:: Data in this exercise

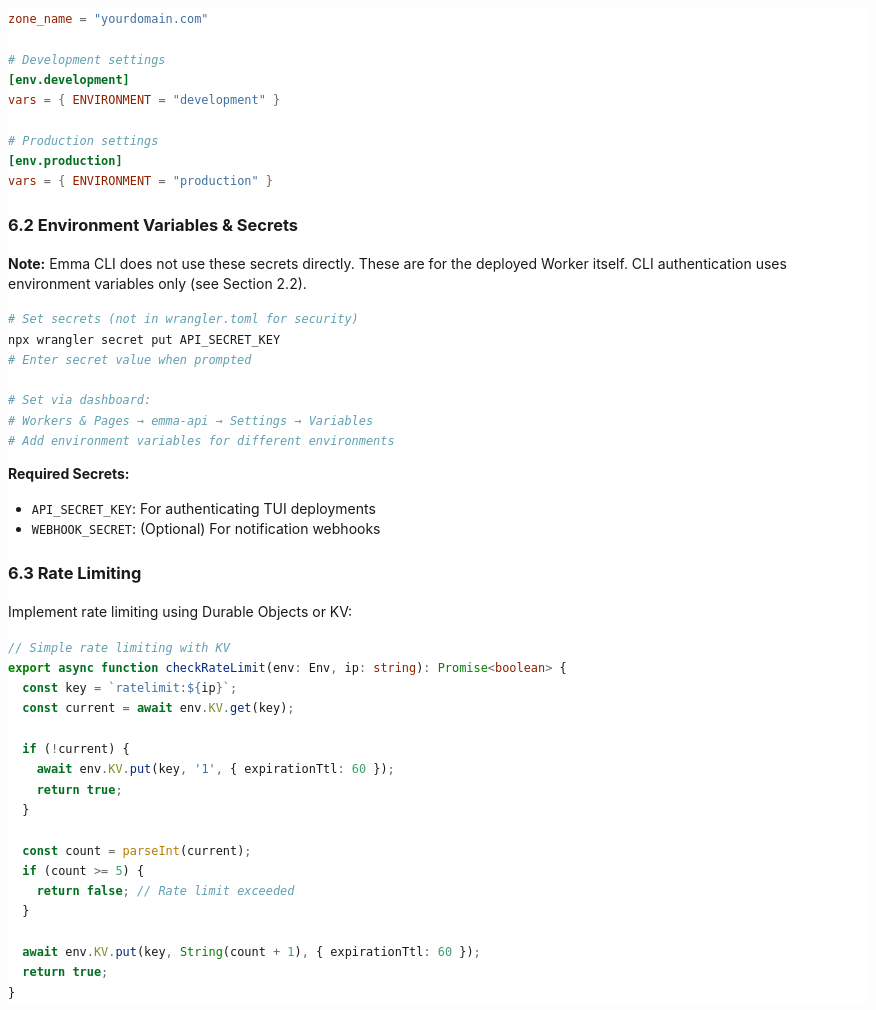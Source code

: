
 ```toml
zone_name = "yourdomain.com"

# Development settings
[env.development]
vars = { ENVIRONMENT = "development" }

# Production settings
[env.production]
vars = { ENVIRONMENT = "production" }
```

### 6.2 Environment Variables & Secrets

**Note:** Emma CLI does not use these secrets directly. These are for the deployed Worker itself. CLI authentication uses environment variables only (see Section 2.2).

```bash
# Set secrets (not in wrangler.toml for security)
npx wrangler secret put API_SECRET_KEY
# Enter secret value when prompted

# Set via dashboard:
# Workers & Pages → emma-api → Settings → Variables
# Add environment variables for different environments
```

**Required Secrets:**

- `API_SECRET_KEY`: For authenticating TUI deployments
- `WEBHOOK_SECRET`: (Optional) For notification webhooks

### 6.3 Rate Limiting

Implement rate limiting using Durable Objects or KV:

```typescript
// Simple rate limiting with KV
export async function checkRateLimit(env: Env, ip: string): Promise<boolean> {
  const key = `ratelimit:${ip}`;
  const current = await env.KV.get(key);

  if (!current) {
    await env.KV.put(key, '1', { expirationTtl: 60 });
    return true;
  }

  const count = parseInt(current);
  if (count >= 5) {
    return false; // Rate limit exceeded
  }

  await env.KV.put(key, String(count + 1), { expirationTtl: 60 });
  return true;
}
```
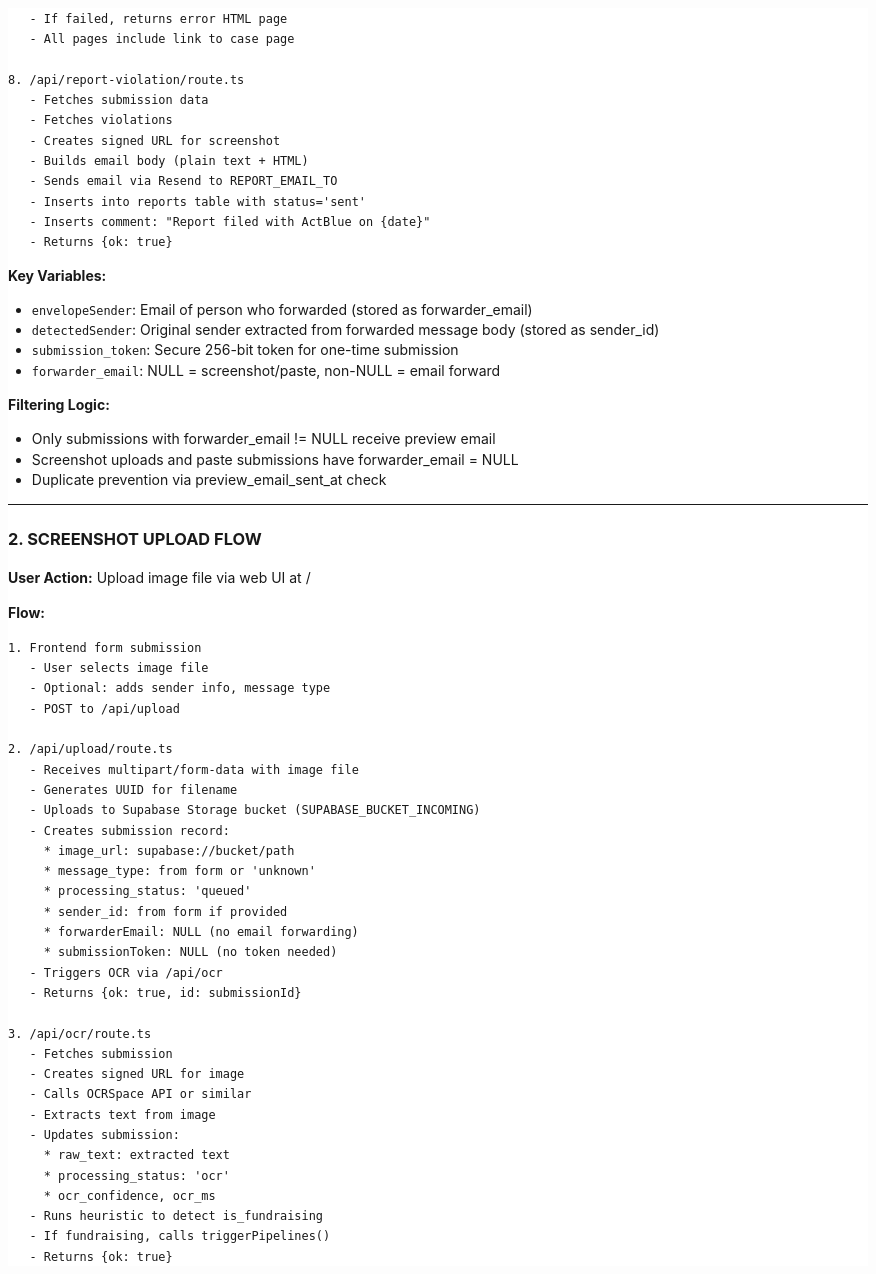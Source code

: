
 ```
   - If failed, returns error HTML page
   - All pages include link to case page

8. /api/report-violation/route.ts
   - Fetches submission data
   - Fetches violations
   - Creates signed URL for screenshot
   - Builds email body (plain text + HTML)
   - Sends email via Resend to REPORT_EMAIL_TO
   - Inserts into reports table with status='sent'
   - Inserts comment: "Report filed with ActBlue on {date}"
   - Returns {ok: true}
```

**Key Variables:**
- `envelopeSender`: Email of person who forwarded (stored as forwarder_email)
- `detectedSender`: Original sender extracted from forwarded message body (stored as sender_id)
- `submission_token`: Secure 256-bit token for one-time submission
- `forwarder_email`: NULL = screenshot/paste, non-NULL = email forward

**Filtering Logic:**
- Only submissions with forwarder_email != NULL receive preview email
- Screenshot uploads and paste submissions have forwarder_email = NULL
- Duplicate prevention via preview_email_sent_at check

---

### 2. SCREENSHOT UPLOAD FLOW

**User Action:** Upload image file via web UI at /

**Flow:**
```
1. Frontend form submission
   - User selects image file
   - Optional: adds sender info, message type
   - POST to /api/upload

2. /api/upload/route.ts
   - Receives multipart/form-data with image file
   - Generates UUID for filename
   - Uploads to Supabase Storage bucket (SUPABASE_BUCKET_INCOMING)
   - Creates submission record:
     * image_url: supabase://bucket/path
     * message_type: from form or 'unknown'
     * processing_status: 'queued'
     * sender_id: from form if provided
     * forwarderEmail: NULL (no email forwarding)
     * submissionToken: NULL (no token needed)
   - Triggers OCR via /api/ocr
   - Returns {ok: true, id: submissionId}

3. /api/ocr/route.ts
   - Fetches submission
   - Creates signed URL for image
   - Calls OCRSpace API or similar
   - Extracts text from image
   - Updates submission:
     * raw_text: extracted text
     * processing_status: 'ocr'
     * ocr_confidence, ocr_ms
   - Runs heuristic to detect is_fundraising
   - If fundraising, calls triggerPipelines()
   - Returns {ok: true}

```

::::

> [Aim of the exercise] For the records above, give every line again exactly and skip the pictures.

> [Result for this task]
Source code

:
 ```toml
zone_name = "yourdomain.com"

# Development settings
[env.development]
vars = { ENVIRONMENT = "development" }

# Production settings
[env.production]
vars = { ENVIRONMENT = "production" }
```

### 6.2 Environment Variables & Secrets

**Note:** Emma CLI does not use these secrets directly. These are for the deployed Worker itself. CLI authentication uses environment variables only (see Section 2.2).

```bash
# Set secrets (not in wrangler.toml for security)
npx wrangler secret put API_SECRET_KEY
# Enter secret value when prompted

# Set via dashboard:
# Workers & Pages → emma-api → Settings → Variables
# Add environment variables for different environments
```

**Required Secrets:**

- `API_SECRET_KEY`: For authenticating TUI deployments
- `WEBHOOK_SECRET`: (Optional) For notification webhooks

### 6.3 Rate Limiting

Implement rate limiting using Durable Objects or KV:

```typescript
// Simple rate limiting with KV
export async function checkRateLimit(env: Env, ip: string): Promise<boolean> {
  const key = `ratelimit:${ip}`;
  const current = await env.KV.get(key);

  if (!current) {
    await env.KV.put(key, '1', { expirationTtl: 60 });
    return true;
  }

  const count = parseInt(current);
  if (count >= 5) {
    return false; // Rate limit exceeded
  }

  await env.KV.put(key, String(count + 1), { expirationTtl: 60 });
  return true;
}
```
Source code

:
 ```
   - If failed, returns error HTML page
   - All pages include link to case page

8. /api/report-violation/route.ts
   - Fetches submission data
   - Fetches violations
   - Creates signed URL for screenshot
   - Builds email body (plain text + HTML)
   - Sends email via Resend to REPORT_EMAIL_TO
   - Inserts into reports table with status='sent'
   - Inserts comment: "Report filed with ActBlue on {date}"
   - Returns {ok: true}
```

**Key Variables:**
- `envelopeSender`: Email of person who forwarded (stored as forwarder_email)
- `detectedSender`: Original sender extracted from forwarded message body (stored as sender_id)
- `submission_token`: Secure 256-bit token for one-time submission
- `forwarder_email`: NULL = screenshot/paste, non-NULL = email forward

**Filtering Logic:**
- Only submissions with forwarder_email != NULL receive preview email
- Screenshot uploads and paste submissions have forwarder_email = NULL
- Duplicate prevention via preview_email_sent_at check

---

### 2. SCREENSHOT UPLOAD FLOW

**User Action:** Upload image file via web UI at /

**Flow:**
```
1. Frontend form submission
   - User selects image file
   - Optional: adds sender info, message type
   - POST to /api/upload

2. /api/upload/route.ts
   - Receives multipart/form-data with image file
   - Generates UUID for filename
   - Uploads to Supabase Storage bucket (SUPABASE_BUCKET_INCOMING)
   - Creates submission record:
     * image_url: supabase://bucket/path
     * message_type: from form or 'unknown'
     * processing_status: 'queued'
     * sender_id: from form if provided
     * forwarderEmail: NULL (no email forwarding)
     * submissionToken: NULL (no token needed)
   - Triggers OCR via /api/ocr
   - Returns {ok: true, id: submissionId}

3. /api/ocr/route.ts
   - Fetches submission
   - Creates signed URL for image
   - Calls OCRSpace API or similar
   - Extracts text from image
   - Updates submission:
     * raw_text: extracted text
     * processing_status: 'ocr'
     * ocr_confidence, ocr_ms
   - Runs heuristic to detect is_fundraising
   - If fundraising, calls triggerPipelines()
   - Returns {ok: true}

```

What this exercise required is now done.